(Dataset excerpts)
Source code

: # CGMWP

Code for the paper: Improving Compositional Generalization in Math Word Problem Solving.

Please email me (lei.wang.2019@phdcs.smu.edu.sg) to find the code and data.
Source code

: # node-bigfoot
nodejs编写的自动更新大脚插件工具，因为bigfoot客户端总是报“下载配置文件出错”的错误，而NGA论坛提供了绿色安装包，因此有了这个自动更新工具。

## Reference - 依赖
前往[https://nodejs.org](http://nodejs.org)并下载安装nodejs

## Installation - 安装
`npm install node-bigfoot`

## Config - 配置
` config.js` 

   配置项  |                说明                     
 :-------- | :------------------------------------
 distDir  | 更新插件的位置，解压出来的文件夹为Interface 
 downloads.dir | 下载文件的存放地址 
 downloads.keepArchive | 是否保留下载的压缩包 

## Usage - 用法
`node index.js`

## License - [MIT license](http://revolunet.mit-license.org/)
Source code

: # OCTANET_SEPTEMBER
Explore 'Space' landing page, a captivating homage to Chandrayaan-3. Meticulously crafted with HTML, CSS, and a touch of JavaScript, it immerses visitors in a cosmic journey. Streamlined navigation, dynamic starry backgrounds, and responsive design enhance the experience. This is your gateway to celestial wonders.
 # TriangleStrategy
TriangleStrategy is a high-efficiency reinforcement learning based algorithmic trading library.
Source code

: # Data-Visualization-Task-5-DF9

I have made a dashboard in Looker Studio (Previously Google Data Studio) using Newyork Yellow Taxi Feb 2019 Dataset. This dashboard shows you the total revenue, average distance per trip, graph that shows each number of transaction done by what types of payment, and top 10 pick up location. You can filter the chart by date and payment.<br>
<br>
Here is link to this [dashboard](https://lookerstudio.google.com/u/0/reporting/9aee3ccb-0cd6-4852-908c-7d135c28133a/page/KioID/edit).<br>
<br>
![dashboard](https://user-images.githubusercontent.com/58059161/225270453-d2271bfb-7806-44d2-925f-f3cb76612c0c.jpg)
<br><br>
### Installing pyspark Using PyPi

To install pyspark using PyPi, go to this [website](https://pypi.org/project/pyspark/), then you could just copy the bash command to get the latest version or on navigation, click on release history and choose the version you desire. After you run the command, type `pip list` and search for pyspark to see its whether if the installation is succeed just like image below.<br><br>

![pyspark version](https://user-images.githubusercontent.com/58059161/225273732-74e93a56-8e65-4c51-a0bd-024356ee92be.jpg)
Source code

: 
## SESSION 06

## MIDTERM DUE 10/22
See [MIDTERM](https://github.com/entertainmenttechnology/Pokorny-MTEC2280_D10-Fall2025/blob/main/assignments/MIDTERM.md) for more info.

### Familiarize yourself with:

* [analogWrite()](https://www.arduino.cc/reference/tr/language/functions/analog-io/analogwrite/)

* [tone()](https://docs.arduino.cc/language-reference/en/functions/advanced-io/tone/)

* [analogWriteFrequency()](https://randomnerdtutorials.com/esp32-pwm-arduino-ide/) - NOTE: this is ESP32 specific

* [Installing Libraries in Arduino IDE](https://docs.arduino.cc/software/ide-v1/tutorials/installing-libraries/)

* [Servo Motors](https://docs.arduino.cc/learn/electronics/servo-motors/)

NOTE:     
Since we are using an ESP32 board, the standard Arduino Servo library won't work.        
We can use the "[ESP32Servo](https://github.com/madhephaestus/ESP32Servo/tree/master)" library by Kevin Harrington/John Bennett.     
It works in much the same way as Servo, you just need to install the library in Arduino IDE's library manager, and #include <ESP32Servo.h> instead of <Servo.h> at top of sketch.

▸ Problem
Reproduce the data in its entirety, matching each character.

▸ Completed task
Source code

: # CGMWP

Code for the paper: Improving Compositional Generalization in Math Word Problem Solving.

Please email me (lei.wang.2019@phdcs.smu.edu.sg) to find the code and data.
Source code

: # node-bigfoot
nodejs编写的自动更新大脚插件工具，因为bigfoot客户端总是报“下载配置文件出错”的错误，而NGA论坛提供了绿色安装包，因此有了这个自动更新工具。

## Reference - 依赖
前往[https://nodejs.org](http://nodejs.org)并下载安装nodejs

## Installation - 安装
`npm install node-bigfoot`

## Config - 配置
` config.js` 

   配置项  |                说明                     
 :-------- | :------------------------------------
 distDir  | 更新插件的位置，解压出来的文件夹为Interface 
 downloads.dir | 下载文件的存放地址 
 downloads.keepArchive | 是否保留下载的压缩包 

## Usage - 用法
`node index.js`

## License - [MIT license](http://revolunet.mit-license.org/)
Source code

: # OCTANET_SEPTEMBER
Explore 'Space' landing page, a captivating homage to Chandrayaan-3. Meticulously crafted with HTML, CSS, and a touch of JavaScript, it immerses visitors in a cosmic journey. Streamlined navigation, dynamic starry backgrounds, and responsive design enhance the experience. This is your gateway to celestial wonders.
 # TriangleStrategy
TriangleStrategy is a high-efficiency reinforcement learning based algorithmic trading library.
Source code

: # Data-Visualization-Task-5-DF9

I have made a dashboard in Looker Studio (Previously Google Data Studio) using Newyork Yellow Taxi Feb 2019 Dataset. This dashboard shows you the total revenue, average distance per trip, graph that shows each number of transaction done by what types of payment, and top 10 pick up location. You can filter the chart by date and payment.<br>
<br>
Here is link to this [dashboard](https://lookerstudio.google.com/u/0/reporting/9aee3ccb-0cd6-4852-908c-7d135c28133a/page/KioID/edit).<br>
<br>
![dashboard](https://user-images.githubusercontent.com/58059161/225270453-d2271bfb-7806-44d2-925f-f3cb76612c0c.jpg)
<br><br>
### Installing pyspark Using PyPi

To install pyspark using PyPi, go to this [website](https://pypi.org/project/pyspark/), then you could just copy the bash command to get the latest version or on navigation, click on release history and choose the version you desire. After you run the command, type `pip list` and search for pyspark to see its whether if the installation is succeed just like image below.<br><br>

![pyspark version](https://user-images.githubusercontent.com/58059161/225273732-74e93a56-8e65-4c51-a0bd-024356ee92be.jpg)
Source code

: 
## SESSION 06

## MIDTERM DUE 10/22
See [MIDTERM](https://github.com/entertainmenttechnology/Pokorny-MTEC2280_D10-Fall2025/blob/main/assignments/MIDTERM.md) for more info.

### Familiarize yourself with:

* [analogWrite()](https://www.arduino.cc/reference/tr/language/functions/analog-io/analogwrite/)

* [tone()](https://docs.arduino.cc/language-reference/en/functions/advanced-io/tone/)

* [analogWriteFrequency()](https://randomnerdtutorials.com/esp32-pwm-arduino-ide/) - NOTE: this is ESP32 specific

* [Installing Libraries in Arduino IDE](https://docs.arduino.cc/software/ide-v1/tutorials/installing-libraries/)

* [Servo Motors](https://docs.arduino.cc/learn/electronics/servo-motors/)

NOTE:     
Since we are using an ESP32 board, the standard Arduino Servo library won't work.        
We can use the "[ESP32Servo](https://github.com/madhephaestus/ESP32Servo/tree/master)" library by Kevin Harrington/John Bennett.     
It works in much the same way as Servo, you just need to install the library in Arduino IDE's library manager, and #include <ESP32Servo.h> instead of <Servo.h> at top of sketch.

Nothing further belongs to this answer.